Амбарщик пошел домой. В воротах его уже поджидал новый домовик — лапа, как у солдата, под козырек, глаза из пустых яичных скорлупок, выпучены.
— Что хозяину угодно приказать? — осведомился он.
— Для начала принеси-ка мне мешок золота! — приказал амбарщик и зевнул. Было уже поздно. Сладко потянувшись, он улегся в постель, а домовик тем временем взвился в небо с картофельным мешком под мышкой.
— Ну, как? — поинтересовалась жена Оскара-амбарщика Малл.
— Да что там, — сонным голосом отозвался амбарщик. — Дело привычное. Я вот думаю иногда, и как это можно быть таким недоумком, как этот Нечистый? Ведь дурак дураком. А выходит, можно. Ничего нет в этом мире невозможного. Да, неисповедимы дела Господни... Ээ-эх!
Он укутался потеплее и заснул.
Во дворе одинокий бес бродил вокруг собачьей конуры, пытался забраться в тепло, но собака не пускала, рычала и скалила клыки. Бес вздохнул и поплелся обратно в лес, где ему и место.
4 ноября
Воскресным утром многие жители деревни засобирались в церковь. Погода для ноября выдалась на редкость хорошая, солнце, понятное дело, не светило, но, по крайней мере, за шиворот ничего не капало, и ветер не пронзал тело, как нож мясника. Так что в сторону церкви потянулось куда больше народу, чем в обычное воскресенье, даже гуменщик обрядился в новый зипун и собрался в путь.
— И чего ты в церковь ходишь — не понимаю, — выразил недоумение устроившийся на печке домовик езеп. — Какое тебе дело до этого Бога! Вечно ходишь, молишь его, а что он тебе дал? Ты смотри, как здорово иметь дело со Старым Нечистым: ты ему крови — он тебе то, что тебе нужнее всего, ничего ни просить, ни клянчить не надо, все по-деловому!
— В церкви можно людей повидать, — отвечал гуменщик. — И не думай, что у Иисуса никакой власти нет! В иных случаях церковное добро очень даже может пригодиться! Нет ничего лучше как прихваченной в церкви свечкой бесов гонять и от всякой нечисти отбиваться, если вдруг нападет. У меня, когда я в темноте во двор выхожу, завсегда за голенищем свечка есть.

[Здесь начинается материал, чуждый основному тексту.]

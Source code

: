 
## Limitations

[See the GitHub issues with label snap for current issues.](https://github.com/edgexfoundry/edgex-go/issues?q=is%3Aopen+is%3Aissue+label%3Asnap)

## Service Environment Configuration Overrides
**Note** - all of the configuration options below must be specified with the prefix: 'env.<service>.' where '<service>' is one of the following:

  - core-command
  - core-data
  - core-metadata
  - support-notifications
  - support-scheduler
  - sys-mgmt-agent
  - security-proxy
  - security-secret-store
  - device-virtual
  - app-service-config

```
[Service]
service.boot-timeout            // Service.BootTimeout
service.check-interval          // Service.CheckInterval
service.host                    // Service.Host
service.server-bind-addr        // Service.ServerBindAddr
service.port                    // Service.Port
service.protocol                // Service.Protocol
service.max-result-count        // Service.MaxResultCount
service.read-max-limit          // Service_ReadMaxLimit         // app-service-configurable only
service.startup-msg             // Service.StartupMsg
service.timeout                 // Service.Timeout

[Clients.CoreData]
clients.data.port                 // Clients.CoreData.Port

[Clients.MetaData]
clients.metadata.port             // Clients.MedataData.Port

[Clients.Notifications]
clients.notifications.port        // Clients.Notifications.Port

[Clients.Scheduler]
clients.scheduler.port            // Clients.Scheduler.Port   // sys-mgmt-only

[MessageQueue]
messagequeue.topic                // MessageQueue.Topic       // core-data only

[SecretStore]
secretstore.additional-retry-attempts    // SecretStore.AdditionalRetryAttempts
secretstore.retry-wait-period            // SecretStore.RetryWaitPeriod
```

Гуменщик наказал домовику не выстужать избу и отправился в церковь.
Возле церкви уже собралось порядком народу, но заходить еще никто не заходил, переговаривались, разглядывали, кто во что одет. Самой авантажной была, конечно, барская горничная Луйзе в черном платье, похищенном у старой баронессы, а также сиявшая под взглядами прихожан дочка Рейна Коростеля Лийна. Ведь и на ней было украденное из одежного сундука старухи новехонькое смертное платье, которое в глазах деревенских девок в затрапезе казалось ангельским облачением.
— Ну и расфуфырилась, смотреть тошно! — сказала одна бобылка своей дочке.

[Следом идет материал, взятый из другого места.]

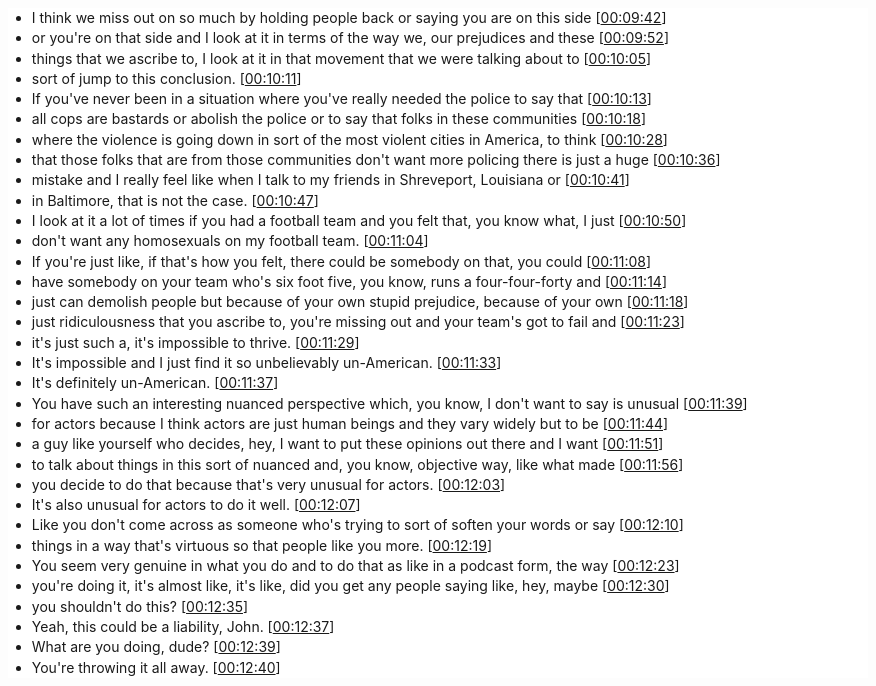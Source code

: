*  I think we miss out on so much by holding people back or saying you are on this side [[00:09:42](https://www.youtube.com/watch?v=mfXxdBMkvhs&t=582.52s)]
*  or you're on that side and I look at it in terms of the way we, our prejudices and these [[00:09:52](https://www.youtube.com/watch?v=mfXxdBMkvhs&t=592.4s)]
*  things that we ascribe to, I look at it in that movement that we were talking about to [[00:10:05](https://www.youtube.com/watch?v=mfXxdBMkvhs&t=605.16s)]
*  sort of jump to this conclusion. [[00:10:11](https://www.youtube.com/watch?v=mfXxdBMkvhs&t=611.8s)]
*  If you've never been in a situation where you've really needed the police to say that [[00:10:13](https://www.youtube.com/watch?v=mfXxdBMkvhs&t=613.24s)]
*  all cops are bastards or abolish the police or to say that folks in these communities [[00:10:18](https://www.youtube.com/watch?v=mfXxdBMkvhs&t=618.2s)]
*  where the violence is going down in sort of the most violent cities in America, to think [[00:10:28](https://www.youtube.com/watch?v=mfXxdBMkvhs&t=628.16s)]
*  that those folks that are from those communities don't want more policing there is just a huge [[00:10:36](https://www.youtube.com/watch?v=mfXxdBMkvhs&t=636.76s)]
*  mistake and I really feel like when I talk to my friends in Shreveport, Louisiana or [[00:10:41](https://www.youtube.com/watch?v=mfXxdBMkvhs&t=641.16s)]
*  in Baltimore, that is not the case. [[00:10:47](https://www.youtube.com/watch?v=mfXxdBMkvhs&t=647.3199999999999s)]
*  I look at it a lot of times if you had a football team and you felt that, you know what, I just [[00:10:50](https://www.youtube.com/watch?v=mfXxdBMkvhs&t=650.36s)]
*  don't want any homosexuals on my football team. [[00:11:04](https://www.youtube.com/watch?v=mfXxdBMkvhs&t=664.48s)]
*  If you're just like, if that's how you felt, there could be somebody on that, you could [[00:11:08](https://www.youtube.com/watch?v=mfXxdBMkvhs&t=668.76s)]
*  have somebody on your team who's six foot five, you know, runs a four-four-forty and [[00:11:14](https://www.youtube.com/watch?v=mfXxdBMkvhs&t=674.0400000000001s)]
*  just can demolish people but because of your own stupid prejudice, because of your own [[00:11:18](https://www.youtube.com/watch?v=mfXxdBMkvhs&t=678.4s)]
*  just ridiculousness that you ascribe to, you're missing out and your team's got to fail and [[00:11:23](https://www.youtube.com/watch?v=mfXxdBMkvhs&t=683.44s)]
*  it's just such a, it's impossible to thrive. [[00:11:29](https://www.youtube.com/watch?v=mfXxdBMkvhs&t=689.28s)]
*  It's impossible and I just find it so unbelievably un-American. [[00:11:33](https://www.youtube.com/watch?v=mfXxdBMkvhs&t=693.28s)]
*  It's definitely un-American. [[00:11:37](https://www.youtube.com/watch?v=mfXxdBMkvhs&t=697.92s)]
*  You have such an interesting nuanced perspective which, you know, I don't want to say is unusual [[00:11:39](https://www.youtube.com/watch?v=mfXxdBMkvhs&t=699.5999999999999s)]
*  for actors because I think actors are just human beings and they vary widely but to be [[00:11:44](https://www.youtube.com/watch?v=mfXxdBMkvhs&t=704.9599999999999s)]
*  a guy like yourself who decides, hey, I want to put these opinions out there and I want [[00:11:51](https://www.youtube.com/watch?v=mfXxdBMkvhs&t=711.3199999999999s)]
*  to talk about things in this sort of nuanced and, you know, objective way, like what made [[00:11:56](https://www.youtube.com/watch?v=mfXxdBMkvhs&t=716.8399999999999s)]
*  you decide to do that because that's very unusual for actors. [[00:12:03](https://www.youtube.com/watch?v=mfXxdBMkvhs&t=723.7199999999999s)]
*  It's also unusual for actors to do it well. [[00:12:07](https://www.youtube.com/watch?v=mfXxdBMkvhs&t=727.56s)]
*  Like you don't come across as someone who's trying to sort of soften your words or say [[00:12:10](https://www.youtube.com/watch?v=mfXxdBMkvhs&t=730.0799999999999s)]
*  things in a way that's virtuous so that people like you more. [[00:12:19](https://www.youtube.com/watch?v=mfXxdBMkvhs&t=739.16s)]
*  You seem very genuine in what you do and to do that as like in a podcast form, the way [[00:12:23](https://www.youtube.com/watch?v=mfXxdBMkvhs&t=743.76s)]
*  you're doing it, it's almost like, it's like, did you get any people saying like, hey, maybe [[00:12:30](https://www.youtube.com/watch?v=mfXxdBMkvhs&t=750.4s)]
*  you shouldn't do this? [[00:12:35](https://www.youtube.com/watch?v=mfXxdBMkvhs&t=755.8399999999999s)]
*  Yeah, this could be a liability, John. [[00:12:37](https://www.youtube.com/watch?v=mfXxdBMkvhs&t=757.12s)]
*  What are you doing, dude? [[00:12:39](https://www.youtube.com/watch?v=mfXxdBMkvhs&t=759.44s)]
*  You're throwing it all away. [[00:12:40](https://www.youtube.com/watch?v=mfXxdBMkvhs&t=760.44s)]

— Да ну, красиво же... — протянула дочка, пожирая глазами Лийну.
— Да какой с этой красоты навар! — огрызнулась бобылка. — Если уж посылать домовика в усадьбу, так за чем-то полезным — за зерном, за мясом, да хоть бы за деньгами, их завсегда можно зарыть где-нибудь, чтоб никто не нашел. А за какой-то одежей…
— Ну почему же, — не соглашалась дочка. — Иногда можно велеть домовику и платье принести или самой смотаться. Отец вон позавчерась наведывался в барскую кладовую — что ему стоило мне платье прихватить? Оно и весит-то всего ничего!
— Бесстыжая спесивая девка! — возмутилась старуха. — Отец приволок целый круг колбасы и полбарана! Как ему еще платье было взять?
— Через плечо бы кинул.
— Заткнись!
Тут разговоры смолкли, потому что к церкви приблизилось семейство Карела Собачника, в числе прочих и батрак Ян. Парень сильно отощал и с лица был все еще бледный.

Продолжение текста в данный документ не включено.